Data pipelines are a critical part of modern software systems, ensuring seamless data flow between various components. In this tutorial, we’ll build an Apache Camel-based data pipeline that listens to an AWS SQS queue, retrieves weather information from the WeatherStack API, and persists the results into a PostgreSQL database.
This example is structured to highlight how you can split your Camel routes across multiple files, a best practice for organizing real-world applications. However, in production, you might further refine this structure based on project needs.
Architecture Overview
The pipeline consists of the following steps:
- AWS SQS Listener: Reads messages containing city names from an SQS queue.
- AWS Secrets Manager: Retrieves the WeatherStack API key securely.
- WeatherStack API Call: Fetches weather details based on the received city.
- PostgreSQL Persistence: Stores the weather data for future use.
Prerequisites
Before we dive into the code, ensure you have:
- AWS SQS and Secrets Manager configured.
- A PostgreSQL database set up.
- Apache Camel with Spring Boot.
- A valid WeatherStack API key (which you can have one for free for up to 100req/month).
Project Structure
The code is split across multiple packages for modularity:
weather-processor/
├── src/main/java/io/igventurelli/weather_processor/
│ ├── WeatherProcessorApplication.java # Main entry point
│ ├── aws/
│ │ ├── AWSSQSRoute.java # Listens to SQS
│ │ ├── AWSSecretsManagerRoute.java # Fetches API key
│ ├── integration/
│ │ ├── WeatherStackRoute.java # Calls WeatherStack API
│ ├── db/
│ │ ├── PostgresRoute.java # Persists data to PostgreSQL
│ ├── model/
│ │ ├── WeatherData.java # Entity for weather data
│ │ ├── WeatherRequest.java # Entity for weather data
│ │ ├── CurrentWeather.java # Entity for weather data
│ │ ├── Location.java # Entity for weather data
Each component has a single responsibility, making the system easier to maintain and extend.

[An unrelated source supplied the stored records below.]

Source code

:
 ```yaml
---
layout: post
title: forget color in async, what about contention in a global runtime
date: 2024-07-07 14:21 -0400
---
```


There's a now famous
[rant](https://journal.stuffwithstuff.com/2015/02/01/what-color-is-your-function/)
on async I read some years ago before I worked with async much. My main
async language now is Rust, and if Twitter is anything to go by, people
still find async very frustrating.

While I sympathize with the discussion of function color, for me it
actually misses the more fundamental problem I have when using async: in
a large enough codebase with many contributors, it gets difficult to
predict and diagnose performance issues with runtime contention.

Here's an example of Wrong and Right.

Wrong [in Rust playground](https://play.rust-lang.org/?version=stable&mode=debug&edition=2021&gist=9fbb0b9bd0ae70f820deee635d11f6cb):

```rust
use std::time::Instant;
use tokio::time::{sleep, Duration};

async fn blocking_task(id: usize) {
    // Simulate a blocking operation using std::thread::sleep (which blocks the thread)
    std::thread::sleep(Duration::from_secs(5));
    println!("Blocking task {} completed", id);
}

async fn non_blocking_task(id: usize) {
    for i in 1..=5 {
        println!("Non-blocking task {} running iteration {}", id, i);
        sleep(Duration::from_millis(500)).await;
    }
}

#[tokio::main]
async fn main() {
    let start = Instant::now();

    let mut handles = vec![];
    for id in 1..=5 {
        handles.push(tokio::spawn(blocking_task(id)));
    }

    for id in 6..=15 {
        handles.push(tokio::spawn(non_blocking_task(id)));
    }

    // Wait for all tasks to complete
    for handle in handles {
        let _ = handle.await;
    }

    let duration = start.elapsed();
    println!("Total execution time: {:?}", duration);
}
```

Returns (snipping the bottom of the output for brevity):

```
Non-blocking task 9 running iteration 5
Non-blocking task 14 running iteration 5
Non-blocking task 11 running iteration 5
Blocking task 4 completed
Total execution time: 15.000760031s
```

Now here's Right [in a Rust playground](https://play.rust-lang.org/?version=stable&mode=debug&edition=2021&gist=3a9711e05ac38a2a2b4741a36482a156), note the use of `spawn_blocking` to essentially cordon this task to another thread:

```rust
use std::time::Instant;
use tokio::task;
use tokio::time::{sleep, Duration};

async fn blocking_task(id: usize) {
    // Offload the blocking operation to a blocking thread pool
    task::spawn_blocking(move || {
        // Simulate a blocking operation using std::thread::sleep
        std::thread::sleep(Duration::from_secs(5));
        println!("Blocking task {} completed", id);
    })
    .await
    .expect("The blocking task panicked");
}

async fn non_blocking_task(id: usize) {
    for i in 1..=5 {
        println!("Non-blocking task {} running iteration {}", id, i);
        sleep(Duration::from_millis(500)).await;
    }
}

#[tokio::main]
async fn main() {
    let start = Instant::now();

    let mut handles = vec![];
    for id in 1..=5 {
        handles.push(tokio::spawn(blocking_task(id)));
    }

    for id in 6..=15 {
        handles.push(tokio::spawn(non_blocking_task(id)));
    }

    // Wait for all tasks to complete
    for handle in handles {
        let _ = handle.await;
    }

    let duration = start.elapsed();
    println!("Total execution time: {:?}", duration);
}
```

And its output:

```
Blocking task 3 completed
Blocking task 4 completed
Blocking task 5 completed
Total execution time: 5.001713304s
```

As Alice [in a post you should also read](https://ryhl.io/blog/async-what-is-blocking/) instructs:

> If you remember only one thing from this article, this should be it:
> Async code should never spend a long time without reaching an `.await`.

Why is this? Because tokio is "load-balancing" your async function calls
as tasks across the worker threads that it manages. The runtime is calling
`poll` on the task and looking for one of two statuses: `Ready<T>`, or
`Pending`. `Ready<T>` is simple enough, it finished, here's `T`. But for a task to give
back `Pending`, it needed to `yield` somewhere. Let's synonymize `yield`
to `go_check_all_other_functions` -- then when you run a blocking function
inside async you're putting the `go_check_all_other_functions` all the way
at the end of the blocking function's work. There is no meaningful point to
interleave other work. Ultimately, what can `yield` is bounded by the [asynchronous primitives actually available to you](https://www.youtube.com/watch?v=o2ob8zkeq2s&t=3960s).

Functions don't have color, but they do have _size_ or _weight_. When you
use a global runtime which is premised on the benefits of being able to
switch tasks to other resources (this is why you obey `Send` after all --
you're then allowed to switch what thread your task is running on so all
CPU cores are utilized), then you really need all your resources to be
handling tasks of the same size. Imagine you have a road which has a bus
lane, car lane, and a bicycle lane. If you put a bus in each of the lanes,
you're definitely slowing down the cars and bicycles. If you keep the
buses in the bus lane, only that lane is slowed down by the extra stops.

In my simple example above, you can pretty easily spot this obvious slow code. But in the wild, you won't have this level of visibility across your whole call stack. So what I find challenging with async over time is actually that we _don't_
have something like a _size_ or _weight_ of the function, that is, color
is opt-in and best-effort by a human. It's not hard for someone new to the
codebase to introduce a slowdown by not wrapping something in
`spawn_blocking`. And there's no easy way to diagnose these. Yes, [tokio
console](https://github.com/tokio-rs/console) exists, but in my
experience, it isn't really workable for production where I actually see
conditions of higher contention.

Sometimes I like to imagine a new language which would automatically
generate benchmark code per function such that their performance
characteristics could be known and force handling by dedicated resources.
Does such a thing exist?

Step 1: Listening to AWS SQS
Apache Camel provides an easy way to consume messages from SQS. The AWSSQSRoute.java
listens for incoming JSON messages in the format:
{ "city": "Sao Paulo" }
Implementation:
import org.apache.camel.builder.RouteBuilder;
import org.springframework.stereotype.Component;
@Component
public class AWSSQSRoute extends RouteBuilder {
@Override
public void configure() throws Exception {
from("aws2-sqs://weather-processor?useDefaultCredentialsProvider=true").routeId("sqs")
.unmarshal().json().setVariable("city", simple("${body.get('city')}"))
.to("direct:orchestrator");
}
}
//useDefaultCredentialsProvider=true is for load AWS auth from the system
This route:
- Listens to the SQS queue
weather-queue
; - Parses the payload to JSON and then get the
city
attribute from it; - Routes the message to the orchestrator route (
direct:orchestrator
);
Step 2: Retrieving the API Key from AWS Secrets Manager
Instead of hardcoding the API key, we fetch it securely from AWS Secrets Manager.
import org.apache.camel.builder.RouteBuilder;
import org.apache.camel.component.aws.secretsmanager.SecretsManagerConstants;
import org.springframework.stereotype.Component;
@Component
public class AWSSecretsManagerRoute extends RouteBuilder {
@Override
public void configure() throws Exception {
from("direct:aws-secrets-manager").routeId("secrets-manager")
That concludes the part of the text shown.